[Rendered images with source text]
——————
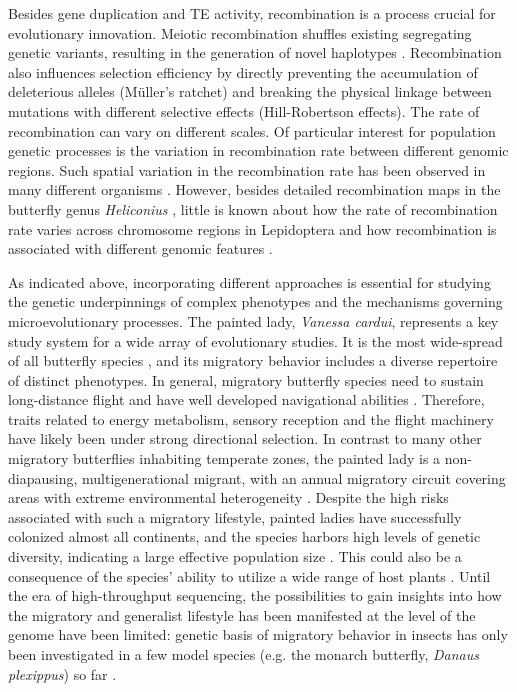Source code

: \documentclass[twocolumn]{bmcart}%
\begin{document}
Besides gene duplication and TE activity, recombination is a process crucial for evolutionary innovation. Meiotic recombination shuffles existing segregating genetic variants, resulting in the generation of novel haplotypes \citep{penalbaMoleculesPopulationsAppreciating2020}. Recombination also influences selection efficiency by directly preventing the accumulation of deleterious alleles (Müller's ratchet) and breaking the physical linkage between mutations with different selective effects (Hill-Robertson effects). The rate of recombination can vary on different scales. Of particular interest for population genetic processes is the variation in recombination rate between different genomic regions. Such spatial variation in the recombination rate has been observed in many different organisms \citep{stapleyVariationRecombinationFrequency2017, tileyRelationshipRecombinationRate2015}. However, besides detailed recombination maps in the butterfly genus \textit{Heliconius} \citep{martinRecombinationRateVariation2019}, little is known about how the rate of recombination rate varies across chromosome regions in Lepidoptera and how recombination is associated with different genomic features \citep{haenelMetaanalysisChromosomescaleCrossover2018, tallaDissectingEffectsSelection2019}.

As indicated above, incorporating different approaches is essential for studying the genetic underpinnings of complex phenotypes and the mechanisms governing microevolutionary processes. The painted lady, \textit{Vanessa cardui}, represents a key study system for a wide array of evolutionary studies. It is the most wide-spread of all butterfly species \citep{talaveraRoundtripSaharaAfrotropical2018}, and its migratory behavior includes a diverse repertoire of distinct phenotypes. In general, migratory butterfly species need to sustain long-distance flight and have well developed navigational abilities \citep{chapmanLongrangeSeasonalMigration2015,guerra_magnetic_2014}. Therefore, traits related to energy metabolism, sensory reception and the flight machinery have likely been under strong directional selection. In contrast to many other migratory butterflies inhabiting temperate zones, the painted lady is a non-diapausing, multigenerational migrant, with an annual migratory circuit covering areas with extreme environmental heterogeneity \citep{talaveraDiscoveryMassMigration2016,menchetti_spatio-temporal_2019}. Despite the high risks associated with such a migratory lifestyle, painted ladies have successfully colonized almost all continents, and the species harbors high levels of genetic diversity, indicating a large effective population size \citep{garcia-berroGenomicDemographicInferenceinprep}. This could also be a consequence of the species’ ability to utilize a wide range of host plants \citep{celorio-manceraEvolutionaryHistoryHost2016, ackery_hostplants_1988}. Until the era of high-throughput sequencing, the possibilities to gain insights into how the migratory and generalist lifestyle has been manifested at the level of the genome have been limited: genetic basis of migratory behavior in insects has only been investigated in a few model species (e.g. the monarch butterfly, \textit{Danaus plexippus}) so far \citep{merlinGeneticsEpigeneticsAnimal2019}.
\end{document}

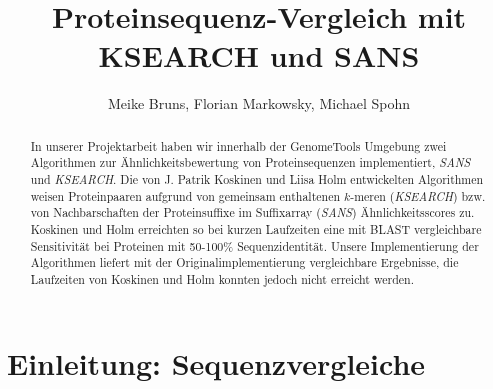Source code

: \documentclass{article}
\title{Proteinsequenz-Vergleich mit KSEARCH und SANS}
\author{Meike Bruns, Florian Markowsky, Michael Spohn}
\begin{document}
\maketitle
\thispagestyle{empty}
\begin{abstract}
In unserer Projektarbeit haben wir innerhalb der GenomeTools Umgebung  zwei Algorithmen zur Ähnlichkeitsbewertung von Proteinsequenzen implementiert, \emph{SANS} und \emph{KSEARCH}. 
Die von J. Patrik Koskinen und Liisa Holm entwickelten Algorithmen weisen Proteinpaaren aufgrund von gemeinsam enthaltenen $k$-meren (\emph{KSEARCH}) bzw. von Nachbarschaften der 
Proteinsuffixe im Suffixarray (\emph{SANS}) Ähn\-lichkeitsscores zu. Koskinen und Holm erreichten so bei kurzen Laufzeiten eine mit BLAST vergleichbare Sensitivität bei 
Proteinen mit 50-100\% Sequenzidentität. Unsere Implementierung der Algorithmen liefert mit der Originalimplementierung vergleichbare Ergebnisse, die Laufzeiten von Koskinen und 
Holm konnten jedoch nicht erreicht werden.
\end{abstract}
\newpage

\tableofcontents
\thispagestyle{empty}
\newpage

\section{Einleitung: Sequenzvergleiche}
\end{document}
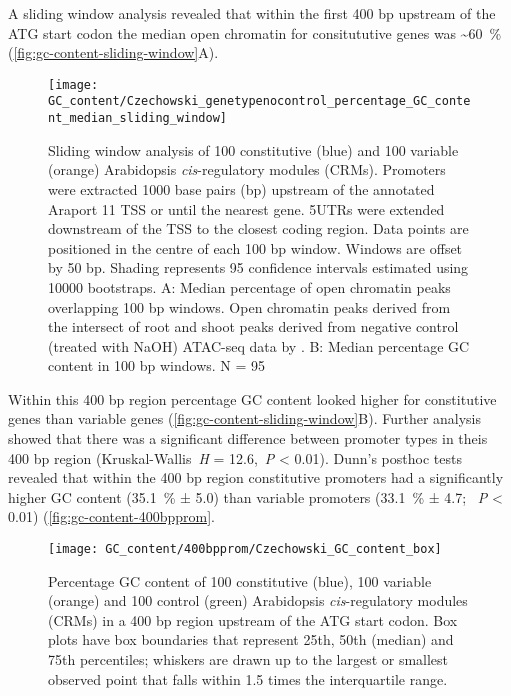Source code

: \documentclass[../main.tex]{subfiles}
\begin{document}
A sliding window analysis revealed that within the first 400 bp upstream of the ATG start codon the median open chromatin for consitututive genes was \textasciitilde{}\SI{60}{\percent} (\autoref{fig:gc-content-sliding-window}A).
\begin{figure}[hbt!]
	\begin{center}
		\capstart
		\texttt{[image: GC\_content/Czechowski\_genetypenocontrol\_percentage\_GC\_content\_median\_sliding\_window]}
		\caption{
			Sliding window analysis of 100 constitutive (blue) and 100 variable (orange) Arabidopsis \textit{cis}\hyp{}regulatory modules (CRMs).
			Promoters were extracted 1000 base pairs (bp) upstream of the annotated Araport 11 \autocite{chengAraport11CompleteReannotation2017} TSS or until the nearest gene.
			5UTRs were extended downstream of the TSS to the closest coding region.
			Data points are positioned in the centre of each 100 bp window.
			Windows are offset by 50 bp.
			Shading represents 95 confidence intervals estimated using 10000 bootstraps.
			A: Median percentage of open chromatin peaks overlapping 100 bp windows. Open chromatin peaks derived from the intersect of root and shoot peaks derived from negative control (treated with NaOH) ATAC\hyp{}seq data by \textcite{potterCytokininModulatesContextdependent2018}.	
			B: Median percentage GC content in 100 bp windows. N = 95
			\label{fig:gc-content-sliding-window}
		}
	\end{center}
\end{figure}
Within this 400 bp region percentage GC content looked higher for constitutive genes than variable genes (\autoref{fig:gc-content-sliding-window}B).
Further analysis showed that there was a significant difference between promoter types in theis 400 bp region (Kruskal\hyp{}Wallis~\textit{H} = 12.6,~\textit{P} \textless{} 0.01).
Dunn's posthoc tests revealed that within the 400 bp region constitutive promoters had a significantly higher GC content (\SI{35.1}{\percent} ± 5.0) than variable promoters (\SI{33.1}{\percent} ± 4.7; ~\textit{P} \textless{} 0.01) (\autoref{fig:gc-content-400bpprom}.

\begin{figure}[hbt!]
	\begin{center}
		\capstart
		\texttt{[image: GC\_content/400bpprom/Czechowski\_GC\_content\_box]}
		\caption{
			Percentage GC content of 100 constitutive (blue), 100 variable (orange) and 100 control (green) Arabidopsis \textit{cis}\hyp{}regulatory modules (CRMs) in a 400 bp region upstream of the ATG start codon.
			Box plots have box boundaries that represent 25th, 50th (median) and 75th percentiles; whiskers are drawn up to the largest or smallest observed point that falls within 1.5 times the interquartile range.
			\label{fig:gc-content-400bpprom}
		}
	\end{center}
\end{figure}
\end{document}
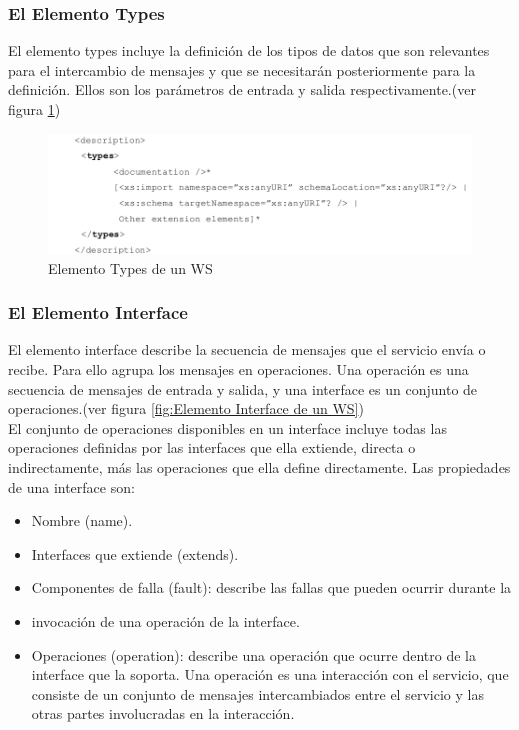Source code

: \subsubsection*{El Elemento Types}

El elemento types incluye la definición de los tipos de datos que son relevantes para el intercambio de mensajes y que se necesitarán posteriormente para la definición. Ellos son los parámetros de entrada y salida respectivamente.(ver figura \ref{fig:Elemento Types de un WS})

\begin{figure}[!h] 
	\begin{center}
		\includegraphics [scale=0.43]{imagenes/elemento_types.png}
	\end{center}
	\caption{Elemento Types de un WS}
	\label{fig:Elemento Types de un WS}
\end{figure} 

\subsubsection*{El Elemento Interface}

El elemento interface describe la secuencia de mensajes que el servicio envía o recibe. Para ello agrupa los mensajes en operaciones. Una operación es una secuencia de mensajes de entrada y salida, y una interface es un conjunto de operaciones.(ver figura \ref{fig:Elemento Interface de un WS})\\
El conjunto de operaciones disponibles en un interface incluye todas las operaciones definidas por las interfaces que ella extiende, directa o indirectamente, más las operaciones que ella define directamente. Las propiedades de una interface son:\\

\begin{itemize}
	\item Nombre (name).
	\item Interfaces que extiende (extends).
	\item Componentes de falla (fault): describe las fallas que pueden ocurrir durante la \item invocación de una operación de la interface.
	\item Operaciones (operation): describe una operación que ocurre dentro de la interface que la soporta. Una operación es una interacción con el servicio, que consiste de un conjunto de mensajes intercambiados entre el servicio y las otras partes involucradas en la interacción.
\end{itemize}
——————
TASK TO CARRY OUT:
Return each line of the data where the word "that" appears.

EXERCISE OUTPUT:
A sliding window analysis revealed that within the first 400 bp upstream of the ATG start codon the median open chromatin for consitututive genes was \textasciitilde{}\SI{60}{\percent} (\autoref{fig:gc-content-sliding-window}A).
Further analysis showed that there was a significant difference between promoter types in theis 400 bp region (Kruskal\hyp{}Wallis~\textit{H} = 12.6,~\textit{P} \textless{} 0.01).
Dunn's posthoc tests revealed that within the 400 bp region constitutive promoters had a significantly higher GC content (\SI{35.1}{\percent} ± 5.0) than variable promoters (\SI{33.1}{\percent} ± 4.7; ~\textit{P} \textless{} 0.01) (\autoref{fig:gc-content-400bpprom}.
			Box plots have box boundaries that represent 25th, 50th (median) and 75th percentiles; whiskers are drawn up to the largest or smallest observed point that falls within 1.5 times the interquartile range.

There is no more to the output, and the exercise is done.